- **BRIEF**:
When you reach the line containing "v4.08 & & v4.09 & & \\" in the entries below, begin reproducing lines exactly, and stop once the line containing "HR~1010 & 345.478187" is done.

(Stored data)
---

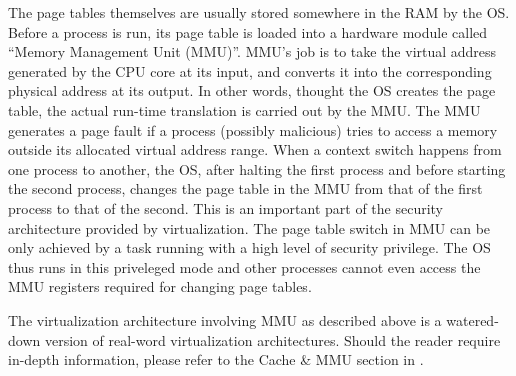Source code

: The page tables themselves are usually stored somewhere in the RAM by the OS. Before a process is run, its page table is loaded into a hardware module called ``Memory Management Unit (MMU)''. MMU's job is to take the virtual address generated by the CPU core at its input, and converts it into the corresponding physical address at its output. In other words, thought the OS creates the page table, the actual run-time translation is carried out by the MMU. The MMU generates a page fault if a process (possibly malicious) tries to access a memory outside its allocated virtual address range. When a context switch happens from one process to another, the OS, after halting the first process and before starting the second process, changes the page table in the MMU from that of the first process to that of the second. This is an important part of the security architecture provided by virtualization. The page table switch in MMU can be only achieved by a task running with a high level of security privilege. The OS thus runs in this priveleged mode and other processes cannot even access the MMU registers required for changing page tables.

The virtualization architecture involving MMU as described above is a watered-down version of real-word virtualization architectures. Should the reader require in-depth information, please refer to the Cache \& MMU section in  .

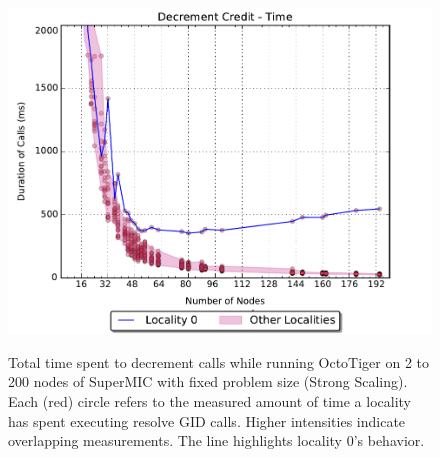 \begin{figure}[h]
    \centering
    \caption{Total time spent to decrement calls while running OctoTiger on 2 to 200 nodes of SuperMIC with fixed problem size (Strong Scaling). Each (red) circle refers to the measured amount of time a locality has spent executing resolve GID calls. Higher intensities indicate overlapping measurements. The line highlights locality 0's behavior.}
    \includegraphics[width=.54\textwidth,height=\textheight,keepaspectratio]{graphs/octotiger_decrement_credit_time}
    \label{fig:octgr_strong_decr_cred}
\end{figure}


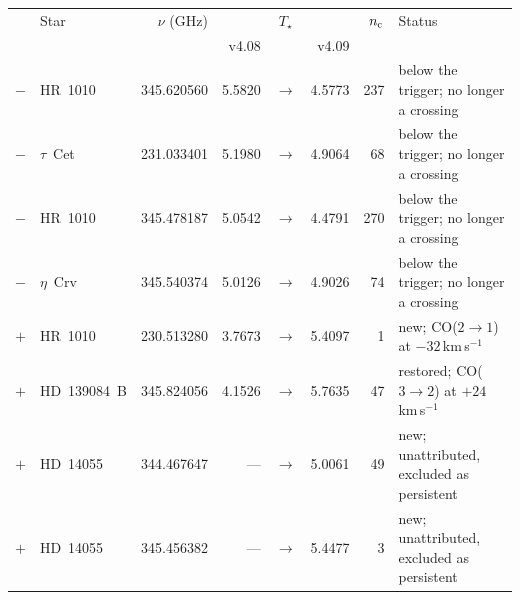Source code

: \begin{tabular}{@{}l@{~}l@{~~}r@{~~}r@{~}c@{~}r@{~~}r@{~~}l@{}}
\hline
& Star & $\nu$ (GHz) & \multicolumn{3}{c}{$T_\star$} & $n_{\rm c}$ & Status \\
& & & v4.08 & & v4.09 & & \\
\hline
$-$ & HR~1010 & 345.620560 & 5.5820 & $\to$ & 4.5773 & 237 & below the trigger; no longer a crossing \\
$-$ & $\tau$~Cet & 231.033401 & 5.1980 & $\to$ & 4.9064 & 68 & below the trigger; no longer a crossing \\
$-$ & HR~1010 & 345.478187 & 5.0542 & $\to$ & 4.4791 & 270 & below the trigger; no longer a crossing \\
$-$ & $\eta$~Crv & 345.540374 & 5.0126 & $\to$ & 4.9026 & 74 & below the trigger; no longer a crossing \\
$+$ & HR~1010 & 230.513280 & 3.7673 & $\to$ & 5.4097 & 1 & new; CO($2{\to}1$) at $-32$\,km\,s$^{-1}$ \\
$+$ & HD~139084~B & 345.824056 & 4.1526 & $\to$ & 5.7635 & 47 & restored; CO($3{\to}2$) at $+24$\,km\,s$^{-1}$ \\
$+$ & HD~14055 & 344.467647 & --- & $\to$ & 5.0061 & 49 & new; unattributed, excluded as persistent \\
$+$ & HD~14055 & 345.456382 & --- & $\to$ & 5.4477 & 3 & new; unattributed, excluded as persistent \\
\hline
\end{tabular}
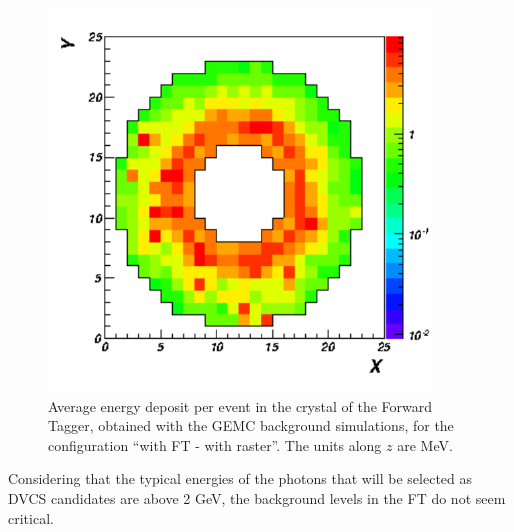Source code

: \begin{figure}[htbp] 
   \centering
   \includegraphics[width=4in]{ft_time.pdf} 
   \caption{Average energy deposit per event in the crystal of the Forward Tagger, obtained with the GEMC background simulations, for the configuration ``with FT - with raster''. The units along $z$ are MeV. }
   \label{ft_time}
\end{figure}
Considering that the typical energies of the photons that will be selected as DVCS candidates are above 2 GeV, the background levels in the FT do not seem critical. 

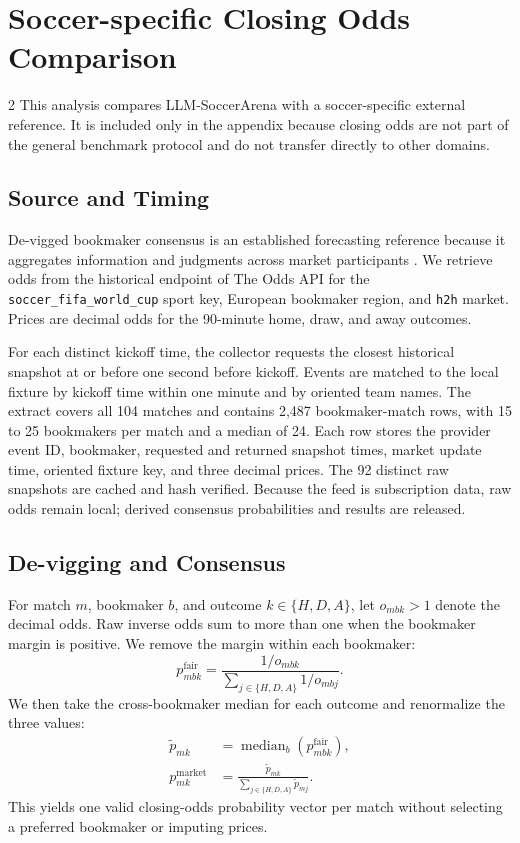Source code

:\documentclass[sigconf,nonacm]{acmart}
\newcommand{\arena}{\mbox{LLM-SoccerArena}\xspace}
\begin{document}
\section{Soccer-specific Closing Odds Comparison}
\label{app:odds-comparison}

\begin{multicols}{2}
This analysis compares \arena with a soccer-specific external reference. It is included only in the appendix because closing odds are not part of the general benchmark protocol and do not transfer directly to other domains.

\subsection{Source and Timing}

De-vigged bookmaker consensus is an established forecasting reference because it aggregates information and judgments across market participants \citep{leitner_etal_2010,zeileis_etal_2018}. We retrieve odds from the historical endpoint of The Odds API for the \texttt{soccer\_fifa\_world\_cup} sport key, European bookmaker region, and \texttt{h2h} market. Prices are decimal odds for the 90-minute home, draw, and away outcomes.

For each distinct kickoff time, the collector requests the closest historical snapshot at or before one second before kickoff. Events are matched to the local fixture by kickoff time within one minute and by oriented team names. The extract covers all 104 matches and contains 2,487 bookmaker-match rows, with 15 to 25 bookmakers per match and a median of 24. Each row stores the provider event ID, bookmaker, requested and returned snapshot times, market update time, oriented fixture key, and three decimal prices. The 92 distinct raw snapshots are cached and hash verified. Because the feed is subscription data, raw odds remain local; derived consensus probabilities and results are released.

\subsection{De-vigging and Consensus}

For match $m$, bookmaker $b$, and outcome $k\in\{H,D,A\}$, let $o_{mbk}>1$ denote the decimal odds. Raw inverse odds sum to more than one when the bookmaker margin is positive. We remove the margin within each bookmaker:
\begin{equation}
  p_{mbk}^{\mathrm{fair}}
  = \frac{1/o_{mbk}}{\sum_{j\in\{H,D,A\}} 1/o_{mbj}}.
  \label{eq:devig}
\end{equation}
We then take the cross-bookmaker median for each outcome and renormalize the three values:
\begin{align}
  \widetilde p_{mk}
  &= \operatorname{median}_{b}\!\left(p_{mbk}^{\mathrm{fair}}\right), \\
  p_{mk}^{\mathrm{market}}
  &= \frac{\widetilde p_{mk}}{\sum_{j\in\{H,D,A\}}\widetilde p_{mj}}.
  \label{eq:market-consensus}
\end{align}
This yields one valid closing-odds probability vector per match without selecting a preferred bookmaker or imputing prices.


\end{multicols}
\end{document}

---

- **SOLUTION FOR THIS PROBLEM**:
& & & v4.08 & & v4.09 & & \\
\hline
$-$ & HR~1010 & 345.620560 & 5.5820 & $\to$ & 4.5773 & 237 & below the trigger; no longer a crossing \\
$-$ & $\tau$~Cet & 231.033401 & 5.1980 & $\to$ & 4.9064 & 68 & below the trigger; no longer a crossing \\
$-$ & HR~1010 & 345.478187 & 5.0542 & $\to$ & 4.4791 & 270 & below the trigger; no longer a crossing \\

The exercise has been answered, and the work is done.